# M1.C4: Assignment: Python Coding \#1
Wyatt Blair

10/3/24

___

## Assignment

The goal of this assignment is to thoroughly tokenize the text (.txt file) Alice in
Wonderland, which can be found in the ’Programming Assignment 1’ module,
and create two frequency dictionaries:
1. A Token Frequency Dictionary: Case-sensitive tokens based on speific tokenization rules.

2. A Full Word Frequency Dictionary: Complete, correctly spelled words.
These will be python dictionaries. You must thoroughly comment on your
code, line-by-line, explaining new functions and what they do to process text.
You do NOT need to comment on well-known, trivial functions like the print
statement. However, you MUST explain how each regex or tokenization function
is changing the text.
Words in the ’Full Word Frequency Dictionary’ must be spelled correctly.
You will be graded at least partially on how correct and comprehensive this
dictionary is.
1

## Output Requirements

1. Token Frequency Dictionary
* Data Structure: Python dictionary.
* Keys: Case-sensitive tokens (e.g., "Alice", "ALICE", "said").
* Values: Frequency of each token (e.g., the number of occurrences).
* Punctuation: Include punctuation as standalone tokens.
* Example:
"Alice": 5, "said": 10, "ca": 3, "n’t": 3, ",": 15

2. Full Word Frequency Dictionary
* Data Structure: Python dictionary.
* Keys: Complete words.
* Values: Frequency of each complete word.
* Example:
"Alice": 5, "can’t": 3, "believe": 2

## Instructions

1. Tokenization:
* Tokenize the text of Alice in Wonderland using industry-standard rules:
– Split punctuation if it’s not part of the word (e.g., commas, periods).
– Keep contractions as separate tokens (e.g., "ca", "n’t").
– Maintain case sensitivity (e.g., "Alice" is distinct from "ALICE").
– Split hyphenated words unless they are common expressions or
proper nouns.
2. Dictionary Creation:
* Create a Token Dictionary that tracks the frequency of each token.
* Create a Full Word Dictionary that tracks the frequency of each
full word in the text (e.g., "can’t" remains one word in this dictionary).

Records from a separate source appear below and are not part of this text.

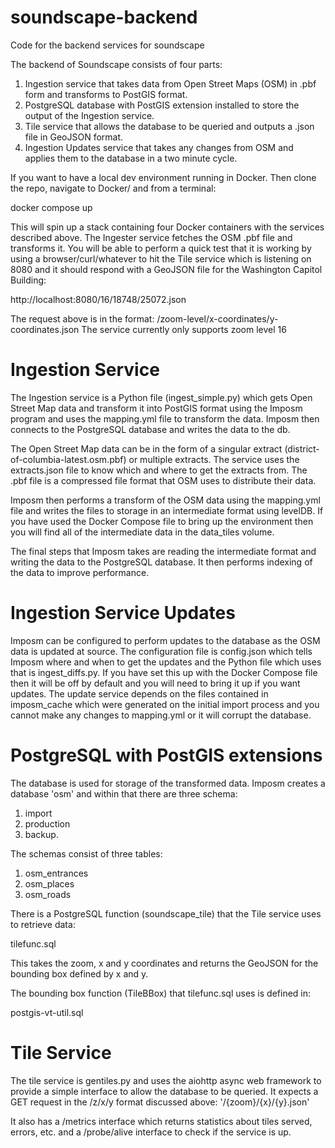 # soundscape-backend
Code for the backend services for soundscape

The backend of Soundscape consists of four parts:

1. Ingestion service that takes data from Open Street Maps (OSM) in .pbf form and transforms to PostGIS format.
2. PostgreSQL database with PostGIS extension installed to store the output of the Ingestion service.
3. Tile service that allows the database to be queried and outputs a .json file in GeoJSON format.
4. Ingestion Updates service that takes any changes from OSM and applies them to the database in a two minute cycle.

If you want to have a local dev environment running in Docker. Then clone the repo, navigate to Docker/ and from a terminal: 

docker compose up

This will spin up a stack containing four Docker containers with the services described above. The Ingester service fetches the OSM .pbf file and transforms it. You will be able to perform a quick test that it is working by using a browser/curl/whatever to hit the Tile service which is listening on 8080 and it should respond with a GeoJSON file for the Washington Capitol Building: 

http://localhost:8080/16/18748/25072.json

The request above is in the format: /zoom-level/x-coordinates/y-coordinates.json The service currently only supports zoom level 16

# Ingestion Service

The Ingestion service is a Python file (ingest_simple.py) which gets Open Street Map data and transform it into PostGIS format using the Imposm program and uses the mapping.yml file to transform the data. Imposm then connects to the PostgreSQL database and writes the data to the db.

The Open Street Map data can be in the form of a singular extract (district-of-columbia-latest.osm.pbf) or multiple extracts. The service uses the extracts.json file to know which and where to get the extracts from. The .pbf file is a compressed file format that OSM uses to distribute their data.

Imposm then performs a transform of the OSM data using the mapping.yml file and writes the files to storage in an intermediate format using levelDB. If you have used the Docker Compose file to bring up the environment then you will find all of the intermediate data in the data_tiles volume.

The final steps that Imposm takes are reading the intermediate format and writing the data to the PostgreSQL database. It then performs indexing of the data to improve performance.

# Ingestion Service Updates

Imposm can be configured to perform updates to the database as the OSM data is updated at source. The configuration file is config.json which tells Imposm where and when to get the updates and the Python file which uses that is ingest_diffs.py. If you have set this up with the Docker Compose file then it will be off by default and you will need to bring it up if you want updates. The update service depends on the files contained in imposm_cache which were generated on the initial import process and you cannot make any changes to mapping.yml or it will corrupt the database.

# PostgreSQL with PostGIS extensions

The database is used for storage of the transformed data. Imposm creates a database 'osm' and within that there are three schema: 
1. import
2. production
3. backup.

The schemas consist of three tables: 
1. osm_entrances
2. osm_places
3. osm_roads

There is a PostgreSQL function (soundscape_tile) that the Tile service uses to retrieve data:  

tilefunc.sql

This takes the zoom, x and y coordinates and returns the GeoJSON for the bounding box defined by x and y.

The bounding box function (TileBBox) that tilefunc.sql uses is defined in:

postgis-vt-util.sql

# Tile Service

The tile service is gentiles.py and uses the aiohttp async web framework to provide a simple interface to allow the database to be queried. It expects a GET request in the /z/x/y format discussed above:
'/{zoom}/{x}/{y}.json'

It also has a /metrics interface which returns statistics about tiles served, errors, etc. and a /probe/alive interface to check if the service is up.
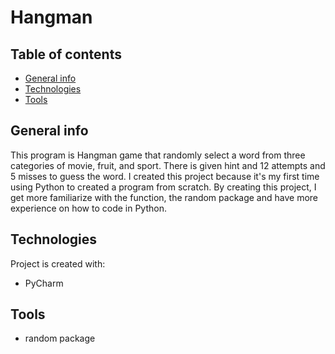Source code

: # Hangman

## Table of contents
* [General info](#general-info)
* [Technologies](#technologies)
* [Tools](#tools) 

## General info
This program is Hangman game that randomly select a word from three categories of movie, fruit, and sport. There is given hint and 12 attempts and 5 misses to guess the word. I created this project because it's my first time using Python to created a program from scratch. By creating this project, I get more familiarize with the function, the random package and have more experience on how to code in Python. 
	
## Technologies
Project is created with:
* PyCharm

## Tools
* random package
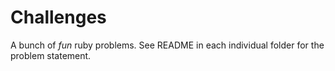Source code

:Challenges
==========

A bunch of _fun_ ruby problems. See README in each individual folder for the 
problem statement.
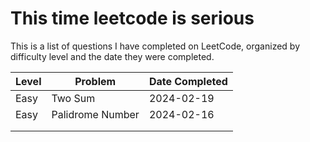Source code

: # This time leetcode is serious

This is a list of questions I have completed on LeetCode, organized by difficulty level and the date they were completed.

| Level  | Problem                                      | Date Completed |
|--------|----------------------------------------------|----------------|
| Easy   | Two Sum                         | 2024-02-19     |
| Easy   | Palidrome Number          | 2024-02-16     |
|   |        |  |
|  |        |    |
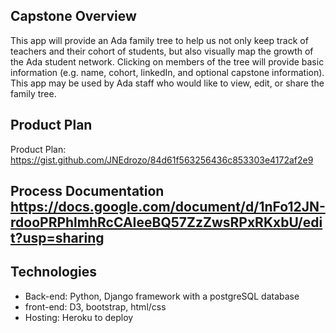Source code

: ## Capstone Overview
This app will provide an Ada family tree to help us not only keep track of teachers and their cohort of students, but also visually map the growth of the Ada student network. Clicking on members of the tree will provide basic information (e.g. name, cohort, linkedIn, and optional capstone information). This app may be used by Ada staff who would like to view, edit, or share the family tree.

## Product Plan
Product Plan: https://gist.github.com/JNEdrozo/84d61f563256436c853303e4172af2e9

## Process Documentation https://docs.google.com/document/d/1nFo12JN-rdooPRPhlmhRcCAIeeBQ57ZzZwsRPxRKxbU/edit?usp=sharing

## Technologies
- Back-end: Python, Django framework with a postgreSQL database
- front-end: D3, bootstrap, html/css
- Hosting: Heroku to deploy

## Submission Instructions

Submission Instructions
* Submit your assignment as a .py or .ipynb file.
* Upload your file to the Programming Assignment 1 section on the
course platform.
* I should be able to run your file by simply downloading it, and running it
in Google Colab.
* Include comments and explanations in your code of all unique regex, tokenization, and edit distance functions
* If you are using external libraries, include the installation commands at
the top of your file (e.g., !pip install <package>).
Due Date: October 16th, 2024
___

In [1]:
import string

In [2]:
with open('../data/alice_in_wonderland.txt', 'r') as f:
    alice_text = f.read()
    alice_text = alice_text.replace('\n', ' ')
    
    # remove any space greater than one
    while '  ' in alice_text:
        alice_text = alice_text.replace('  ', ' ')

In [3]:
def split_words(text):

    # replacing un-used punctuation with empty strings
    blacklist = string.punctuation.replace("'", "").replace("-", "")
    text = text.translate(str.maketrans('', '', blacklist))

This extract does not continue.